+++ Records
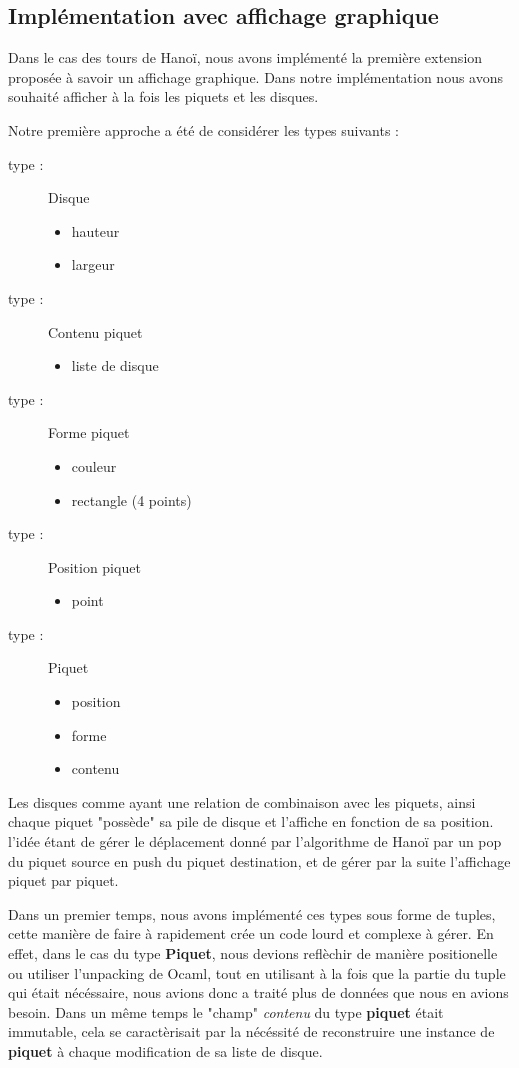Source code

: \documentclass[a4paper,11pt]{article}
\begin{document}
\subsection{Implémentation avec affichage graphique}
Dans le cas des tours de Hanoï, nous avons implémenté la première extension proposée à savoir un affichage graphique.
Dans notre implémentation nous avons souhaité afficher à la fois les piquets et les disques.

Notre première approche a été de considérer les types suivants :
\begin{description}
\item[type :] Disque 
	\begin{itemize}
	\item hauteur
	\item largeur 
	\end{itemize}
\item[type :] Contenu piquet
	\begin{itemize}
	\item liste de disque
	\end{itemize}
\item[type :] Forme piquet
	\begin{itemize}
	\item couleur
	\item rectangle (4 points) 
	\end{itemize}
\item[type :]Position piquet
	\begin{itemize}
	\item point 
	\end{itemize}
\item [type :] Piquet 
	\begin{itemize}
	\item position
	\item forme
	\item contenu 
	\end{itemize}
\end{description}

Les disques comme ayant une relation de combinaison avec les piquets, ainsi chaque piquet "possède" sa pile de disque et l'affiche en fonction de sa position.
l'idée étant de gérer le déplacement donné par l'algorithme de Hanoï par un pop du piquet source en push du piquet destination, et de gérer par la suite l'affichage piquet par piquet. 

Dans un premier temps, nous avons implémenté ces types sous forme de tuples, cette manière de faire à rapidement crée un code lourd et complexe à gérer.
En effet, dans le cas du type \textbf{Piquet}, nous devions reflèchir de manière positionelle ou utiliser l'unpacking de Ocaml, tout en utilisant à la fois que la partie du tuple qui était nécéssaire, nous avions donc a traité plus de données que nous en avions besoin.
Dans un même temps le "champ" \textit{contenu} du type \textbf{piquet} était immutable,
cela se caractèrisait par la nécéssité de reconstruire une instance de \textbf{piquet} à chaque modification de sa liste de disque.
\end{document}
++++++
+++ Records
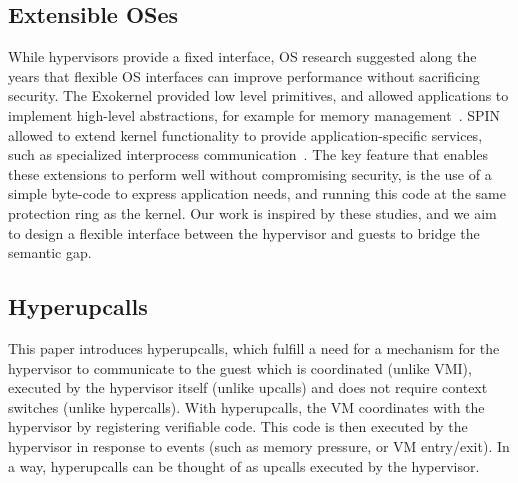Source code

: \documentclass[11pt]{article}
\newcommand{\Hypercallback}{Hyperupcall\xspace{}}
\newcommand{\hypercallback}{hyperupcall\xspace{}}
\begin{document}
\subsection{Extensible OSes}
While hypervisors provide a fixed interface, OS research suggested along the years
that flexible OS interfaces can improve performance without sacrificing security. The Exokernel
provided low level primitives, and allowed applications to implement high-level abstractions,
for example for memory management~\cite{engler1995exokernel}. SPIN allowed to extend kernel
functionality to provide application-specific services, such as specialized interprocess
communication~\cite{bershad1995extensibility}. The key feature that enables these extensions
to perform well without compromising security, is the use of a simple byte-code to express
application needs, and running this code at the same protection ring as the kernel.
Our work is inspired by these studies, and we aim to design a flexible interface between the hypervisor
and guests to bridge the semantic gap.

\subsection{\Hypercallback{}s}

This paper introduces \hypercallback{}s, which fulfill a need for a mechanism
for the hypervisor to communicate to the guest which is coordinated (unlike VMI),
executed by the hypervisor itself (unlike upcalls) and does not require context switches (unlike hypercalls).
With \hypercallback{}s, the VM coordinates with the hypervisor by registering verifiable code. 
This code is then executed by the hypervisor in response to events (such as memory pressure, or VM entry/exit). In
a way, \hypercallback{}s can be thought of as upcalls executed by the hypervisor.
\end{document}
++++++
# [Your assignment]
Once you find the line with "Our work is" above, print it and every line after it up to and including the line with "registering verifiable code.", exactly as written and nothing else.

# [Problem solution]
Our work is inspired by these studies, and we aim to design a flexible interface between the hypervisor
and guests to bridge the semantic gap.

\subsection{\Hypercallback{}s}

This paper introduces \hypercallback{}s, which fulfill a need for a mechanism
for the hypervisor to communicate to the guest which is coordinated (unlike VMI),
executed by the hypervisor itself (unlike upcalls) and does not require context switches (unlike hypercalls).
With \hypercallback{}s, the VM coordinates with the hypervisor by registering verifiable code. 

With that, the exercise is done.